Martin again was charged with felony criminal possession of dangerous drugs with intent to distribute. His attorney, Havre’s Brian Lilletvedt, again filed to have the evidence thrown out and the case with it. Lilletvedt argued the search and seizure was without justifiable suspicion and therefore illegal.
On Nov. 1, District Judge Kaydee Snipes-Ruiz issued her ruling, and sided with Martin. She ruled the search and seizure was illegal because police did not have enough evidence to justify it.
The Attorney General’s Office will move to dismiss the case, a spokesperson told the Herald Wednesday.

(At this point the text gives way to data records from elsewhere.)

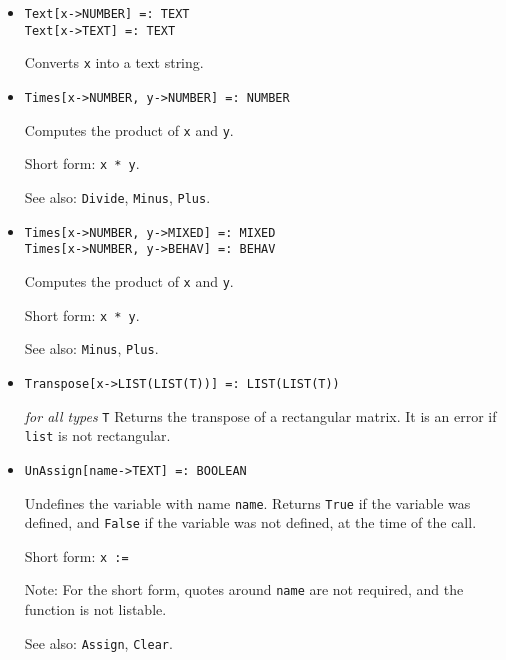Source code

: \begin{itemize}

\item{}
\protect \large \begin{verbatim}
Text[x->NUMBER] =: TEXT 
Text[x->TEXT] =: TEXT 
\end{verbatim} \normalsize

\bd
Converts \verb+x+ into a text string.
\ed

\item{} 
\protect \large \begin{verbatim}
Times[x->NUMBER, y->NUMBER] =: NUMBER 
\end{verbatim} \normalsize

\bd
Computes the product of \verb+x+ and \verb+y+.
\item [Short form:] \verb+x * y+.
\item [See also:] \verb+Divide+, \verb+Minus+, \verb+Plus+.
\ed

\item{}
\protect \large \begin{verbatim}
Times[x->NUMBER, y->MIXED] =: MIXED 
Times[x->NUMBER, y->BEHAV] =: BEHAV 
\end{verbatim} \normalsize

\bd
Computes the product of \verb+x+ and \verb+y+.
\item [Short form:] \verb+x * y+.
\item [See also:] \verb+Minus+, \verb+Plus+.
\ed

\item{}
\protect \large \begin{verbatim} 
Transpose[x->LIST(LIST(T))] =: LIST(LIST(T)) 
\end{verbatim}\normalsize

{\it for all types} {\tt T}
\bd
Returns the transpose of a rectangular matrix.  It is an error if \verb+list+
is not rectangular.
\ed



\item{}
\protect \large \begin{verbatim}
UnAssign[name->TEXT] =: BOOLEAN
\end{verbatim}\normalsize

\bd
Undefines the variable with name \verb+name+.  Returns 
\verb+True+ if the variable was defined, and \verb+False+ if the
variable was not defined, at the time of the call.
\item [Short form:] \verb+x := +
\item [Note:] For the short form, quotes around \verb+name+ are not
required, and the function is not listable.
\item [See also:] \verb+Assign+, \verb+Clear+.
\ed


\end{itemize}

The facts of the matter, as described in Judge Snipes-Ruiz’s order are as follows:
On May 3, 2017, Montana Highway Patrolman Cody Smith pulled Martin over for driving 76 mph on Highway 87, a 70 mph road (a move Lilletvedt found suspicious in the first place). Martin, who had a passenger onboard, was driving northbound in a 2016 Nissan Sentra with Oregon license plates. The stop was a few miles north of Box Elder.
During the stop, the trooper learned the car was rented and Martin was not listed as a permitted driver. His aunt was the registered driver. But his aunt did give him permission to drive it.
The trooper smelled unburned marijuana and said he saw what appeared to be a cigarette with the end tied up in the center console. The officer also noticed that Martin’s hand was trembling, his eyes were bloodshot and speech slow, which he considered suspicious behavior.
Martin was ordered out of the car and searched. No weapons or illegal contraband, including marjuana, were found. Martin’s criminal background check and license came back clean.
The trooper asked permission to search the car. Martin would not grant it. The trooper then told Martin he was detaining him while he waited on the K-9 unit.
Another trooper arrived on the scene and Mirandized Martin.
Martin declined to wait on the K-9 narcotics unit. When the officer learned the K-9 was at the border, he told Martin he was going to seize the vehicle and apply for a search warrant.
Another MHP trooper gave Martin and his passenger a ride to Havre.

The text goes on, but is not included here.